= Speech Application Language Tags =

Speech Application Language Tags (SALT) is an XML-based markup language that is used in HTML and XHTML pages to add voice recognition capabilities to web-based applications.

==Description==
Speech Application Language Tags enables multimodal and telephony-enabled access to information, applications, and Web services from PCs, telephones, tablet PCs, and wireless personal digital assistants (PDAs). The Speech Application Language Tags extend existing mark-up languages such as HTML, XHTML, and XML. Multimodal access will enable users to interact with an application in a variety of ways: they will be able to input data using speech, a keyboard, keypad, mouse and/or stylus, and produce data as synthesized speech, audio, plain text, motion video, and/or graphics.

==History==
SALT was developed as a competitor to VoiceXML and was supported by the SALT Forum. The SALT Forum was founded on October 15, 2001, by Microsoft, along with Cisco Systems, Comverse, Intel, Philips Consumer Electronics, and ScanSoft. The SALT 1.0 specification was submitted to the W3C (World Wide Web Consortium) for review in August 2002. However, the W3C continued developing its VoiceXML 2.0 standard, which reached the final "Recommendation" stage in March 2004.

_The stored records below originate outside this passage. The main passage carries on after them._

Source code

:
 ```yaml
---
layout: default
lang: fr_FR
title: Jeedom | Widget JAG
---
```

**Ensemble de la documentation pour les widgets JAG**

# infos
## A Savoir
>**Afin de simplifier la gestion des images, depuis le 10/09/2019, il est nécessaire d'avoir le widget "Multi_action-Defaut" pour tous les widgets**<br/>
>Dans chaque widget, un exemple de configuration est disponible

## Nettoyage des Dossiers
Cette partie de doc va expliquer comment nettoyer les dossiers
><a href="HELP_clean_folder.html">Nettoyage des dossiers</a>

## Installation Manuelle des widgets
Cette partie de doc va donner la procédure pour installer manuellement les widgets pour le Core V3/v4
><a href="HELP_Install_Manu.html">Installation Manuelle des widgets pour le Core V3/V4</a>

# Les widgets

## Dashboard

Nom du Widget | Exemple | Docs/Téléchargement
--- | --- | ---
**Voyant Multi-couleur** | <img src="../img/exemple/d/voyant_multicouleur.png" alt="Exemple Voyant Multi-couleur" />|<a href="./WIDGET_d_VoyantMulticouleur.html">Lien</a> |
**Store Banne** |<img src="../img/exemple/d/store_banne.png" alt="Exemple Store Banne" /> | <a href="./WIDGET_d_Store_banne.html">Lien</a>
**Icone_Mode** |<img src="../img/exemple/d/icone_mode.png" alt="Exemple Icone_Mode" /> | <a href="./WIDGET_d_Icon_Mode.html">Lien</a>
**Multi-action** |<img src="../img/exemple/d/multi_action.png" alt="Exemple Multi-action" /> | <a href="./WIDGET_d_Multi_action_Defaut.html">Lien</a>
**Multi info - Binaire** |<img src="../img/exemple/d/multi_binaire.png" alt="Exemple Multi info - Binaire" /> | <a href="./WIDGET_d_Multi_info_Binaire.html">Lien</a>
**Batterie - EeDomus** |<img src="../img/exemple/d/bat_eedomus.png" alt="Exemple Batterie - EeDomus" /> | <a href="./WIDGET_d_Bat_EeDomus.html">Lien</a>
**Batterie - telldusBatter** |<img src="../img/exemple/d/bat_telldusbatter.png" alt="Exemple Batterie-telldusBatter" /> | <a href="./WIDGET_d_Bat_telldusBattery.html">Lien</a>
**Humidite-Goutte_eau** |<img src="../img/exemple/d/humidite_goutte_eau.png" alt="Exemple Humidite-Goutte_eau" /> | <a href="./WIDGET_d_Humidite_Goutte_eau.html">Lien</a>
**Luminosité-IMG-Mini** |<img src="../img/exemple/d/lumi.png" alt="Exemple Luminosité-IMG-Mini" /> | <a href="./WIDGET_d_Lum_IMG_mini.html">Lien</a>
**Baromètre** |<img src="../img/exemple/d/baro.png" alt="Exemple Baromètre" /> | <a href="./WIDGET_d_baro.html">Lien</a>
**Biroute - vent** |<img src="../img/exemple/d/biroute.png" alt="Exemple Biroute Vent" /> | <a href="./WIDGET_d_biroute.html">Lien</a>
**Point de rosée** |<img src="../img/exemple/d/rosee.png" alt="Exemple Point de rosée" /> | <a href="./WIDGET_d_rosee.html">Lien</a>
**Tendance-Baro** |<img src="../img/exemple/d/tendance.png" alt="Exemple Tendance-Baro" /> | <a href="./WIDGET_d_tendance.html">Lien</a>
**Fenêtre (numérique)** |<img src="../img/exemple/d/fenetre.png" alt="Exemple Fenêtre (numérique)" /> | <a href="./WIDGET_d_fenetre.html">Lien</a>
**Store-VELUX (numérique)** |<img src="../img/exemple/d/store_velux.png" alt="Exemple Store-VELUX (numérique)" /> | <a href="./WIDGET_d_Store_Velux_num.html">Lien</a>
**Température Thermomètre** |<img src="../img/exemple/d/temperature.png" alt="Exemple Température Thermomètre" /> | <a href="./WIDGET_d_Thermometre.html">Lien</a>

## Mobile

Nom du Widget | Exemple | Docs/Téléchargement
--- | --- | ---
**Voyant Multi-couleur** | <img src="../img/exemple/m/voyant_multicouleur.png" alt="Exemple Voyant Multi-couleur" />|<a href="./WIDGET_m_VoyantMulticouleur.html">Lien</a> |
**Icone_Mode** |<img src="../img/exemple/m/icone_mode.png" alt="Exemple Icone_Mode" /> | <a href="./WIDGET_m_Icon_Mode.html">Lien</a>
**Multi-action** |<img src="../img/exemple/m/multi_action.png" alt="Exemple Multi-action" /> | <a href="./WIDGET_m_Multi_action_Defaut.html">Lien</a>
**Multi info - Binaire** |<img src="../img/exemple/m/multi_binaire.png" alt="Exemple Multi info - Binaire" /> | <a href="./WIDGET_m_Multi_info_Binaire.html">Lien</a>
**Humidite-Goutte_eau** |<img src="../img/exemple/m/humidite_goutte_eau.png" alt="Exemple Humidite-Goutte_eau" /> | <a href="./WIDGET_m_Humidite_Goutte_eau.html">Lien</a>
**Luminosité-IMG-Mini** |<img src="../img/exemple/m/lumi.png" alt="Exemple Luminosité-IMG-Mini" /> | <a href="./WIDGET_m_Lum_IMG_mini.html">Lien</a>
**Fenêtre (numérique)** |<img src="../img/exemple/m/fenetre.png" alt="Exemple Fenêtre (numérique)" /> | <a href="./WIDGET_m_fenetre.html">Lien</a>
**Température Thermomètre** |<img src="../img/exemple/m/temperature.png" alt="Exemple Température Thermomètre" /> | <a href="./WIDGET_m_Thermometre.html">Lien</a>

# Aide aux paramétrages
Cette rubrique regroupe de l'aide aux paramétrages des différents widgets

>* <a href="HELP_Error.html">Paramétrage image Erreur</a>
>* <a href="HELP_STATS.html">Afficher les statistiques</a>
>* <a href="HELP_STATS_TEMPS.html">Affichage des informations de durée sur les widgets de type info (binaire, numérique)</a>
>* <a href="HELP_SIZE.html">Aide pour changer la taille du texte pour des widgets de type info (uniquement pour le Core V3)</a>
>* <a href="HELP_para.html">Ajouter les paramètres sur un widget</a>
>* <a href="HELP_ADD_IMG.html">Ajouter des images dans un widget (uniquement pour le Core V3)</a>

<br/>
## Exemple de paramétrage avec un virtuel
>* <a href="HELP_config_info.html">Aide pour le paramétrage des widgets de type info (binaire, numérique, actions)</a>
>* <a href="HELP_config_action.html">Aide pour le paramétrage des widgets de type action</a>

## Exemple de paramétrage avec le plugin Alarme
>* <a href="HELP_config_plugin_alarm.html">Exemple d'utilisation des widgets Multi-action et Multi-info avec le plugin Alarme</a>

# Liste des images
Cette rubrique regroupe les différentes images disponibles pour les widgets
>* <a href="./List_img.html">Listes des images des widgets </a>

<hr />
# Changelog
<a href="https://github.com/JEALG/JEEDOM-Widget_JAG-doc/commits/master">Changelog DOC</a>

By 2006, Microsoft realized Speech Server had to support the W3C VoiceXML standard to remain competitive. Microsoft joined the VoiceXML Forum as a Promoter in April of that year. Speech Server 2007 supports VoiceXML 2.0 and 2.1 in addition to SALT. In 2007, Microsoft purchased Tellme, one of the largest VoiceXML service providers.

By that point nearly every other SALT Forum company had committed to VoiceXML. The last press release posted to the SALT Forum website was in 2003, while the VoiceXML Forum is quite active. "SALT [Speech Application Language Tags] is a direct competitor but has not reached the level of maturity of VoiceXML in the standards process," said Bill Meisel, principal at TMA Associates, a speech technology research firm.

== Usage ==
The Microsoft Speech Server 2004 product supports SALT, while Microsoft Speech Server 2007 supports SALT in addition to VoiceXML 2.0 and 2.1. There is also a speech add-in for Internet Explorer that interprets SALT tags on web pages, available as part of the Microsoft Speech Application SDK.